After an oscillating roller EP 0 053 598 B1 Two synchronously rotating imbalance shafts are provided, which are driven via a central shaft by means of a toothed belt. As a result, the roller is forced into a fast-changing forward-backward-rotating motion. The oscillating roller never lifts off from the surface.

In 5 of the EP 0 053 598 B1 For example, four typical operating states of the prior art undivided oscillation band oscillation system can be seen. From left to right, the positions of the imbalances can be seen rotated in steps of 90 °.

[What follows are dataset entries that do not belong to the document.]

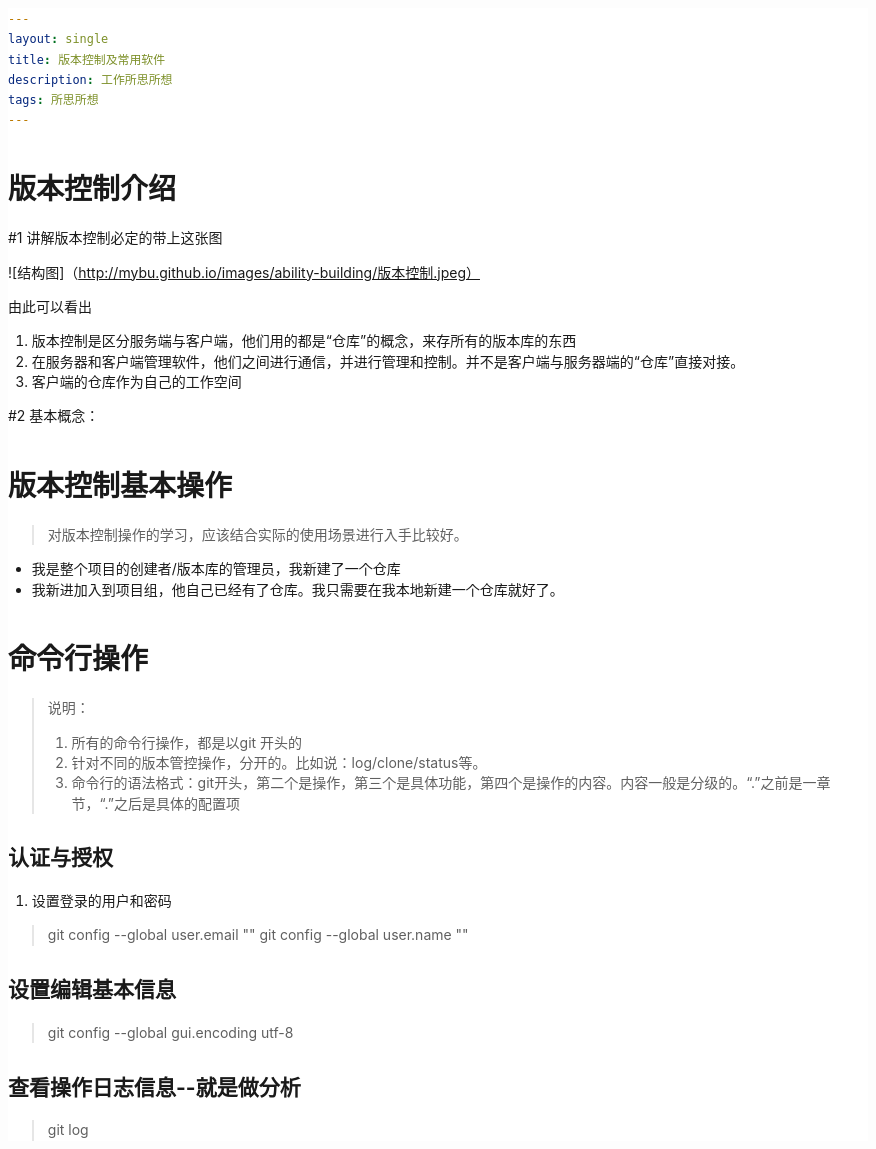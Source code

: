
 ```yaml
---
layout: single
title: 版本控制及常用软件
description: 工作所思所想
tags: 所思所想
---
```

# 版本控制介绍

#1 讲解版本控制必定的带上这张图

![结构图]（http://mybu.github.io/images/ability-building/版本控制.jpeg）

由此可以看出

1. 版本控制是区分服务端与客户端，他们用的都是“仓库”的概念，来存所有的版本库的东西
2. 在服务器和客户端管理软件，他们之间进行通信，并进行管理和控制。并不是客户端与服务器端的“仓库”直接对接。
3. 客户端的仓库作为自己的工作空间

#2 基本概念：



# 版本控制基本操作
> 对版本控制操作的学习，应该结合实际的使用场景进行入手比较好。

* 我是整个项目的创建者/版本库的管理员，我新建了一个仓库
* 我新进加入到项目组，他自己已经有了仓库。我只需要在我本地新建一个仓库就好了。

## 
 
# 命令行操作
>说明：
>1. 所有的命令行操作，都是以git 开头的
>2. 针对不同的版本管控操作，分开的。比如说：log/clone/status等。
>3. 命令行的语法格式：git开头，第二个是操作，第三个是具体功能，第四个是操作的内容。内容一般是分级的。“.”之前是一章节，“.”之后是具体的配置项

## 认证与授权
1. 设置登录的用户和密码
> git config --global user.email ""
> git config --global user.name ""

## 设置编辑基本信息
>git config --global gui.encoding utf-8

## 查看操作日志信息--就是做分析
>git log
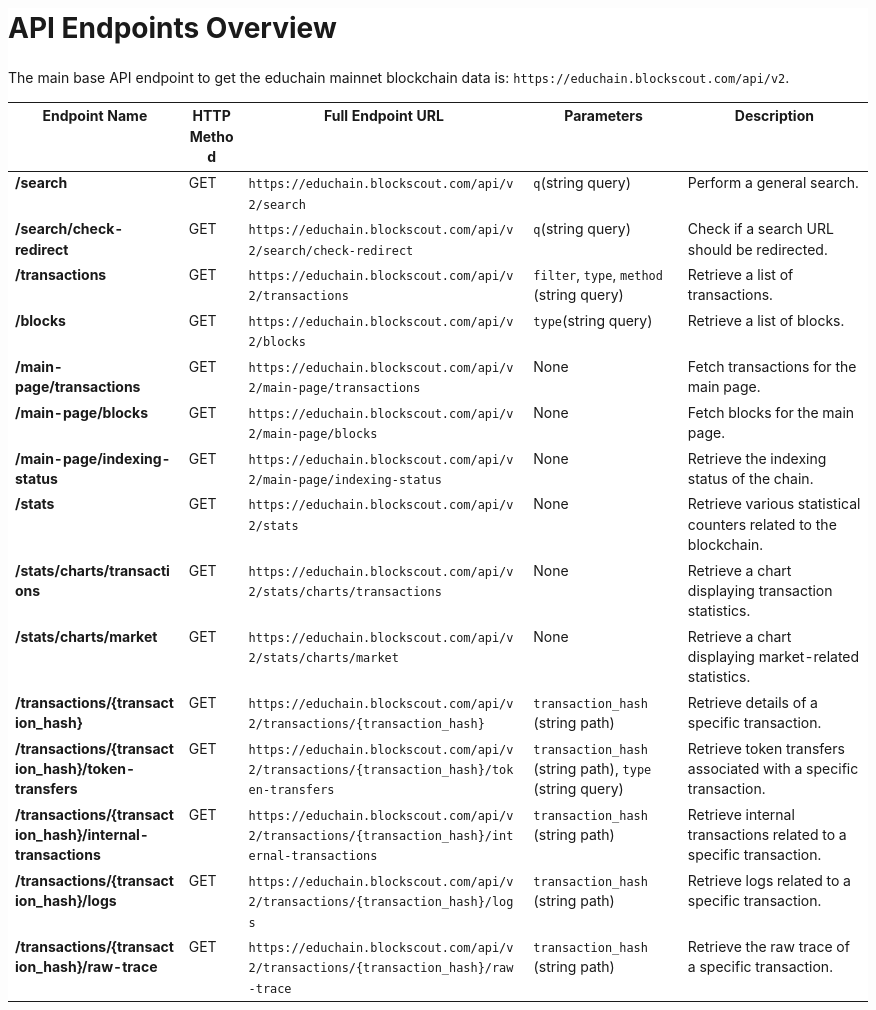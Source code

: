 # **API Endpoints Overview**

The main base API endpoint to get the educhain mainnet blockchain data is: `https://educhain.blockscout.com/api/v2`.

| **Endpoint Name**                                           | **HTTP Method** | **Full Endpoint URL**                                                     | **Parameters**                                                     | **Description**                                                                                          |
|-------------------------------------------------------------|-----------------|---------------------------------------------------------------------------|--------------------------------------------------------------------|----------------------------------------------------------------------------------------------------------|
| **/search**                                                 | GET             | `https://educhain.blockscout.com/api/v2/search`                   | `q`(string query)                                                               | Perform a general search.                                                                                 |
| **/search/check-redirect**                                  | GET             | `https://educhain.blockscout.com/api/v2/search/check-redirect`    | `q`(string query)                                                               | Check if a search URL should be redirected.                                                              |
| **/transactions**                                           | GET             | `https://educhain.blockscout.com/api/v2/transactions`             | `filter`, `type`, `method` (string query)                                                               | Retrieve a list of transactions.                                                                          |
| **/blocks**                                                 | GET             | `https://educhain.blockscout.com/api/v2/blocks`                   | `type`(string query)                                                               | Retrieve a list of blocks.                                                                                |
| **/main-page/transactions**                                 | GET             | `https://educhain.blockscout.com/api/v2/main-page/transactions`   | None                                                               | Fetch transactions for the main page.                                                                     |
| **/main-page/blocks**                                       | GET             | `https://educhain.blockscout.com/api/v2/main-page/blocks`         | None                                                               | Fetch blocks for the main page.                                                                           |
| **/main-page/indexing-status**                              | GET             | `https://educhain.blockscout.com/api/v2/main-page/indexing-status` | None                                                               | Retrieve the indexing status of the chain.                                                                |
| **/stats**                                                  | GET             | `https://educhain.blockscout.com/api/v2/stats`                    | None                                                               | Retrieve various statistical counters related to the blockchain.                                           |
| **/stats/charts/transactions**                              | GET             | `https://educhain.blockscout.com/api/v2/stats/charts/transactions` | None                                                               | Retrieve a chart displaying transaction statistics.                                                       |
| **/stats/charts/market**                                    | GET             | `https://educhain.blockscout.com/api/v2/stats/charts/market`      | None                                                               | Retrieve a chart displaying market-related statistics.                                                    |
| **/transactions/{transaction_hash}**                        | GET             | `https://educhain.blockscout.com/api/v2/transactions/{transaction_hash}` | `transaction_hash` (string path)                                         | Retrieve details of a specific transaction.                                                                |
| **/transactions/{transaction_hash}/token-transfers**         | GET             | `https://educhain.blockscout.com/api/v2/transactions/{transaction_hash}/token-transfers` | `transaction_hash` (string path), `type` (string query)                                         | Retrieve token transfers associated with a specific transaction.                                           |
| **/transactions/{transaction_hash}/internal-transactions**   | GET             | `https://educhain.blockscout.com/api/v2/transactions/{transaction_hash}/internal-transactions` | `transaction_hash` (string path)                                         | Retrieve internal transactions related to a specific transaction.                                         |
| **/transactions/{transaction_hash}/logs**                   | GET             | `https://educhain.blockscout.com/api/v2/transactions/{transaction_hash}/logs` | `transaction_hash` (string path)                                         | Retrieve logs related to a specific transaction.                                                           |
| **/transactions/{transaction_hash}/raw-trace**              | GET             | `https://educhain.blockscout.com/api/v2/transactions/{transaction_hash}/raw-trace` | `transaction_hash` (string path)                                         | Retrieve the raw trace of a specific transaction.                                                         |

Due to the coupled drive, both imbalances (imbalance weights) rotate in the same direction. While in the operating states of the left illustrations of the 5 of the EP 0 053 598 B1 cancel the centrifugal forces results in the images on the right side due to the directions of the centrifugal forces F and the lever arms x a torque M = 2 * x * F clockwise or counterclockwise.

The Bandage thus experiences with each revolution of the imbalance shaft a small twist to the left and right and begins to oscillate.

In vibration bandages, the division of the bandage has always been implemented because it is technically easy to implement. 2 shows the sectional view of a split vibration bandage. The two bandage parts 20a . 20b are bolted together via a rotary joint. The imbalances for both bandage parts 20a . 20b are located here on the central imbalance shaft 31 that have a hydraulic motor 7 is driven. When cornering and thus twisting the rolling jackets 2a . 2 B to each other changes on the vibration in the two Walzmänteln 2a . 2 B nothing, ie both bandage parts 20a . 20b vibrate synchronously.

A simple structure with a continuous central shaft for driving the imbalances 3 as in the vibration bandage, is in the oscillation bandage, as shown in FIG 3 shown.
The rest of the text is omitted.